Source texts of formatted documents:
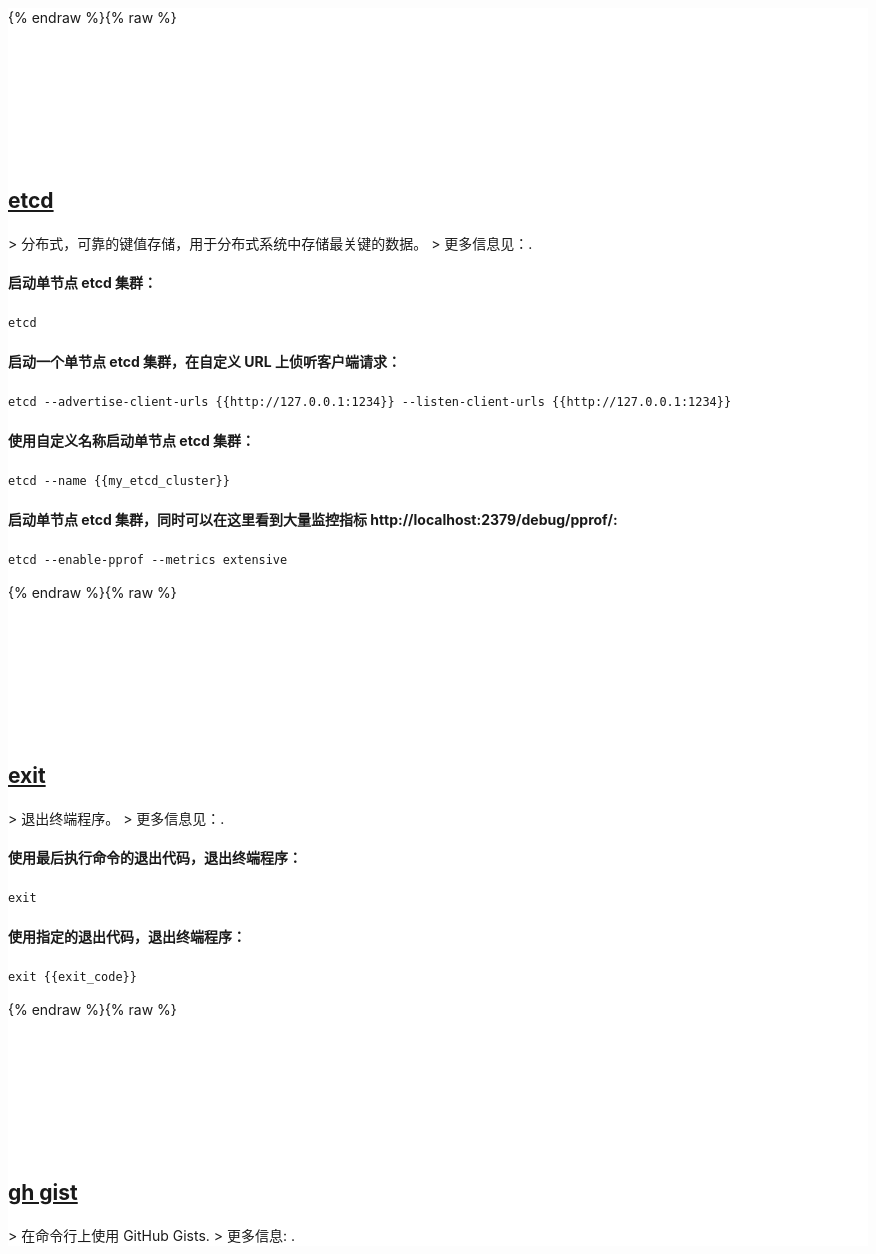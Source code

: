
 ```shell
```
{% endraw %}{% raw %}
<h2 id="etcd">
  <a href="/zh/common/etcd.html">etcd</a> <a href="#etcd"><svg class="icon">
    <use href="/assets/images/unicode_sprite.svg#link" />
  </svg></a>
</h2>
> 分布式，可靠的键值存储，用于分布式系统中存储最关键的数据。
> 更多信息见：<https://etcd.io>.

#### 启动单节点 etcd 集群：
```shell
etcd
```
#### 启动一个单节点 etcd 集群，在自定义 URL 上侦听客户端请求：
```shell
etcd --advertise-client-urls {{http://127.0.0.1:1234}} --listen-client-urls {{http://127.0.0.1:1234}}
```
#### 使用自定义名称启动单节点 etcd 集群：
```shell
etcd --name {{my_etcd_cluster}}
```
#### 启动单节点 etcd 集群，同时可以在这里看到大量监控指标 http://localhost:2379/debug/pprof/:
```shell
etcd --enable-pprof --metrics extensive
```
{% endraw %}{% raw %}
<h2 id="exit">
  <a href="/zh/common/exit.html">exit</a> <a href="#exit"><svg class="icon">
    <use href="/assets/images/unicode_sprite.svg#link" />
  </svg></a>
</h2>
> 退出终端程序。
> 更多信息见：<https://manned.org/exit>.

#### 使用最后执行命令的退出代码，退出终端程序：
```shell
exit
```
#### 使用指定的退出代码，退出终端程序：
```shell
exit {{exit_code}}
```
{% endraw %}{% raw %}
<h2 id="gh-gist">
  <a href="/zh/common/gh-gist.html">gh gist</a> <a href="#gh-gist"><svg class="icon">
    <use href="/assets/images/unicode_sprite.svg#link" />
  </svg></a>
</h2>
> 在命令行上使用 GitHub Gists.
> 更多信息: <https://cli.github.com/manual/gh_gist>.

...

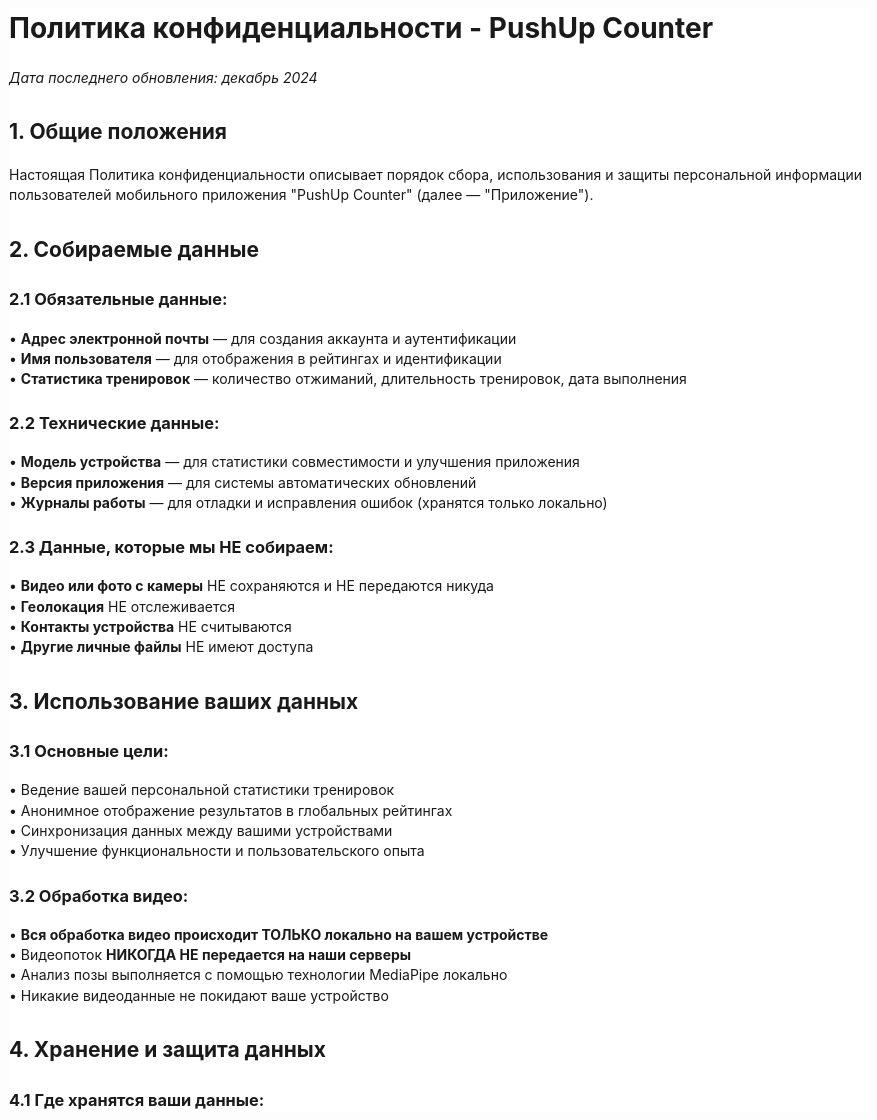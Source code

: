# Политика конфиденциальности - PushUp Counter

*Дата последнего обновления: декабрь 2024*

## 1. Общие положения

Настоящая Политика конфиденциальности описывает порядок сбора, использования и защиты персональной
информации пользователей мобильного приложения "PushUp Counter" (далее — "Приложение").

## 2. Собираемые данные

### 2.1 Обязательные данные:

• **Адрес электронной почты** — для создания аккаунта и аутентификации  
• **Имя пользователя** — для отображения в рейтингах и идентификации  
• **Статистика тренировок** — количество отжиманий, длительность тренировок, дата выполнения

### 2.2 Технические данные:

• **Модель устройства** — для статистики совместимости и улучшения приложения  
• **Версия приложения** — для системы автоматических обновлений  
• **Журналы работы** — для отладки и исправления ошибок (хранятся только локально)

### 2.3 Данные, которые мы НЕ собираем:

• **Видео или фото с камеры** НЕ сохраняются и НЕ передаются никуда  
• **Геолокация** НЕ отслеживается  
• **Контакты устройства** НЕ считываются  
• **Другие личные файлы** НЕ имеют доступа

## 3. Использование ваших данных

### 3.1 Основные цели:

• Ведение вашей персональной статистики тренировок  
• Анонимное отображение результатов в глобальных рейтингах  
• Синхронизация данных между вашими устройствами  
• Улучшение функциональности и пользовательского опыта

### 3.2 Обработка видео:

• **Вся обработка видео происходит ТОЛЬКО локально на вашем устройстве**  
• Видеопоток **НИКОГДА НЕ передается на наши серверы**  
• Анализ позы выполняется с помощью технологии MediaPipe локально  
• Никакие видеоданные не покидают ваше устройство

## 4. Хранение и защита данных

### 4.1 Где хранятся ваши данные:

...

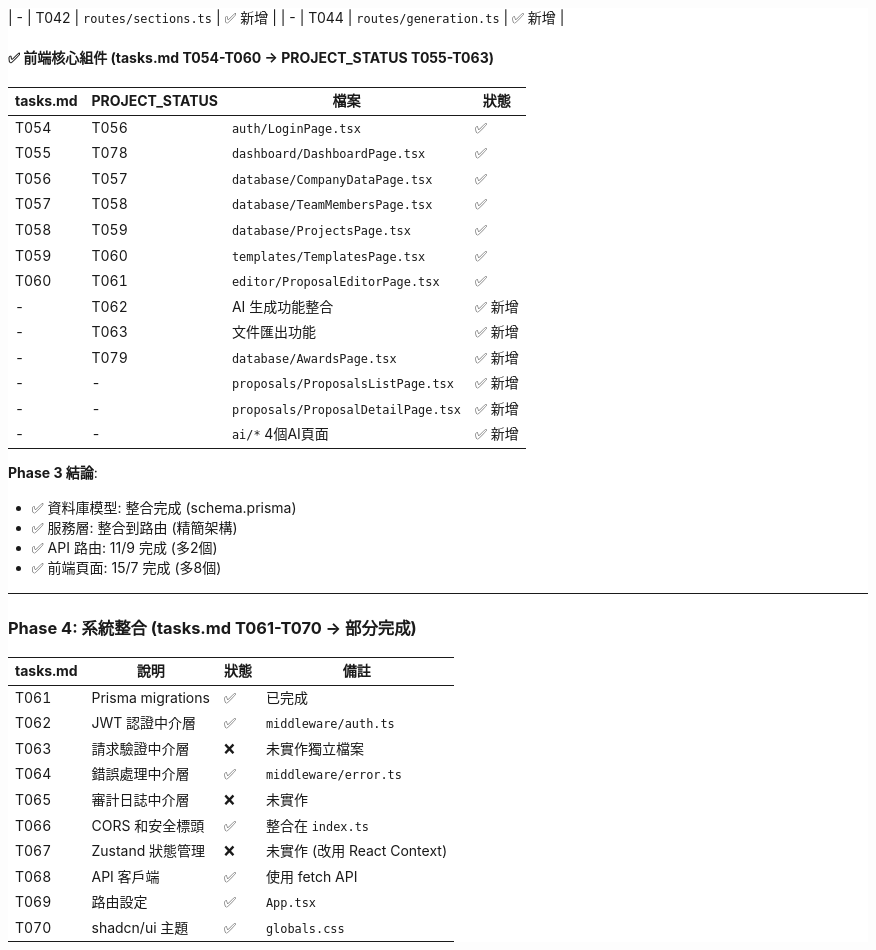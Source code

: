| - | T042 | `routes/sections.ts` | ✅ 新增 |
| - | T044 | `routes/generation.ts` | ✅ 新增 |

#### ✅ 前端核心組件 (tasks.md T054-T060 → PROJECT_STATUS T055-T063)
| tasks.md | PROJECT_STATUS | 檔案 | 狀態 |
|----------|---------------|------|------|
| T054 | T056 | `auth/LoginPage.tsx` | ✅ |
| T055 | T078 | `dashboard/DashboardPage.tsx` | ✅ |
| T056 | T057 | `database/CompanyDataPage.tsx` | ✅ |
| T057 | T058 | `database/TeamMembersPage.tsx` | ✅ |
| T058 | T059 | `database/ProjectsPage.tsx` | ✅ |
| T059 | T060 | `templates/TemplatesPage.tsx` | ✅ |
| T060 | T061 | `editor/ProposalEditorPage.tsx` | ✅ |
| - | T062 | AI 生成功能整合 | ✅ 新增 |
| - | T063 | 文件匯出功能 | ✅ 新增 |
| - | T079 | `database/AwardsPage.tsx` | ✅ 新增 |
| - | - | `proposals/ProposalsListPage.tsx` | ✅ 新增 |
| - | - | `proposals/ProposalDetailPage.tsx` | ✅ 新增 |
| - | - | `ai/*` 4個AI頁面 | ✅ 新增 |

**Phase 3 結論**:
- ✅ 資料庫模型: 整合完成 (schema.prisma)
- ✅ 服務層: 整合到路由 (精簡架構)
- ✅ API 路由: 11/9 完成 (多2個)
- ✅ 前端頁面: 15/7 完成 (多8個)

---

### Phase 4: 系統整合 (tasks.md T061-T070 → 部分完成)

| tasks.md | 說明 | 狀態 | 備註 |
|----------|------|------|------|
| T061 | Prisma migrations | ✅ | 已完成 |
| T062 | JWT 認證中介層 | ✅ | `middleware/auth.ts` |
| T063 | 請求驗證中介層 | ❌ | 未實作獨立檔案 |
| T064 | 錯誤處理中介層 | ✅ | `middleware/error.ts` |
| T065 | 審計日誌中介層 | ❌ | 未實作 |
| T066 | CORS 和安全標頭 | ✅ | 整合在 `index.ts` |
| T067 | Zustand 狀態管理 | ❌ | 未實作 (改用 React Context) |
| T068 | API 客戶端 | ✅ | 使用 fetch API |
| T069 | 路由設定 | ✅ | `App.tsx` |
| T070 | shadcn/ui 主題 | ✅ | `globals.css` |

ASSIGNED TASK: The lines above from the one with "JWT 認證中介層 |" through the one with "T070 | shadcn/ui" are to be duplicated exactly, ends included, with nothing added.

ANSWER BOX:
| T062 | JWT 認證中介層 | ✅ | `middleware/auth.ts` |
| T063 | 請求驗證中介層 | ❌ | 未實作獨立檔案 |
| T064 | 錯誤處理中介層 | ✅ | `middleware/error.ts` |
| T065 | 審計日誌中介層 | ❌ | 未實作 |
| T066 | CORS 和安全標頭 | ✅ | 整合在 `index.ts` |
| T067 | Zustand 狀態管理 | ❌ | 未實作 (改用 React Context) |
| T068 | API 客戶端 | ✅ | 使用 fetch API |
| T069 | 路由設定 | ✅ | `App.tsx` |
| T070 | shadcn/ui 主題 | ✅ | `globals.css` |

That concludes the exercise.